David.Gettman May 16th, 2008
ONE HUNDRED YEARS WITH THE SECOND CAVALRY
By Joseph I. Lambert, Major, Second Cavalry
Copyright 1939 Commanding Officer, Second Cavalry, Fort Riley, Kansas
Capper Printing Company, Inc.
From 1919 to 1939 the Second Cavalry performed peace time duties as a school training Regiment at the Cavalry School, Ft. Riley, under the guidance of such men as General Patton, Truscott, Keyes, Mattox, and a host of others.
Here they experimented on the first armored cars, and in 1936 as more money was received for maneuver purposes they participated in the first Armored and cavalry maneuver which was held at Ft. Riley, Kansas.
On May 9, 1936, the Second Cavalry celebrated its centennial — 100 years of devoted service — and some of the men who took part were named S.W. Benkosky; E.C. George; D. Boone; C. Watson; M.F. Caldwell; W.E. Wells; Cook; C.A. Hurt; F.W. Murray and M.G. Winn.
In 1938 two Armored Regiments, the 1st and 13th, joined the Second Cavalry for maneuvers, and with the addition of Artillery and light planes it became an exercise to gain coordination in the use of combined arms.
The invasion of Poland by the German Panzers in 1939 gave increased impetus to the work on American mechanization and led to the first extensive maneuver in 1940 when the Second Cavalry and small Regular Army forces were joined by the 35th and 36th National Guard Divisions for exercises in Northern Minnesota.

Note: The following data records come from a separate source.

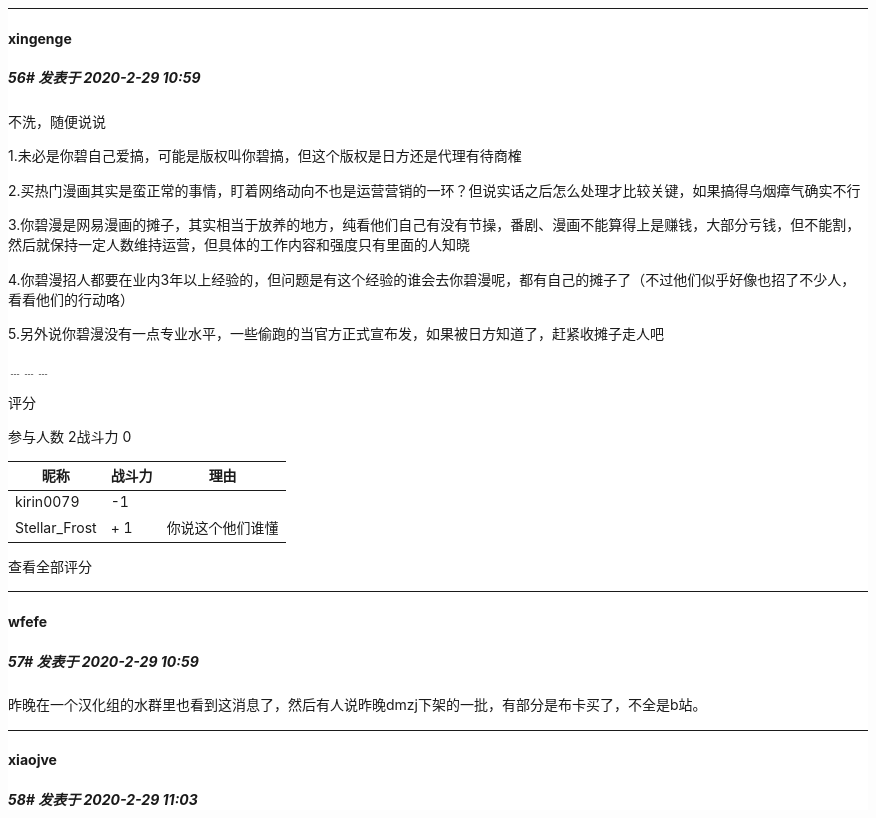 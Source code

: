 -----

####  xingenge  
##### 56#       发表于 2020-2-29 10:59




不洗，随便说说

1.未必是你碧自己爱搞，可能是版权叫你碧搞，但这个版权是日方还是代理有待商榷

2.买热门漫画其实是蛮正常的事情，盯着网络动向不也是运营营销的一环？但说实话之后怎么处理才比较关键，如果搞得乌烟瘴气确实不行

3.你碧漫是网易漫画的摊子，其实相当于放养的地方，纯看他们自己有没有节操，番剧、漫画不能算得上是赚钱，大部分亏钱，但不能割，然后就保持一定人数维持运营，但具体的工作内容和强度只有里面的人知晓

4.你碧漫招人都要在业内3年以上经验的，但问题是有这个经验的谁会去你碧漫呢，都有自己的摊子了（不过他们似乎好像也招了不少人，看看他们的行动咯）

5.另外说你碧漫没有一点专业水平，一些偷跑的当官方正式宣布发，如果被日方知道了，赶紧收摊子走人吧



﹍﹍﹍

评分





 参与人数 2战斗力 0

|昵称|战斗力|理由|
|----|---|---|
| kirin0079|-1||
| Stellar_Frost| + 1|你说这个他们谁懂|



查看全部评分






-----

####  wfefe  
##### 57#       发表于 2020-2-29 10:59




昨晚在一个汉化组的水群里也看到这消息了，然后有人说昨晚dmzj下架的一批，有部分是布卡买了，不全是b站。







-----

####  xiaojve  
##### 58#       发表于 2020-2-29 11:03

By 1941 the Regiment was participating in large scale maneuvers in Louisiana, and served a stretch at Tuscon, Arizona in January 1942 on border duty. Since the emphasis was now on Armor, the Regiment, still a horse outfit, returned to Camp Funston, Ft. Riley, Kansas. Here on 15 May 1942 it was deactivated to form the 2nd Armored Regiment of the 9th Armored Division, the outfit that was to demonstrate its Cavalry training and alertness in the seizure of the Remagen bridge in March 1945.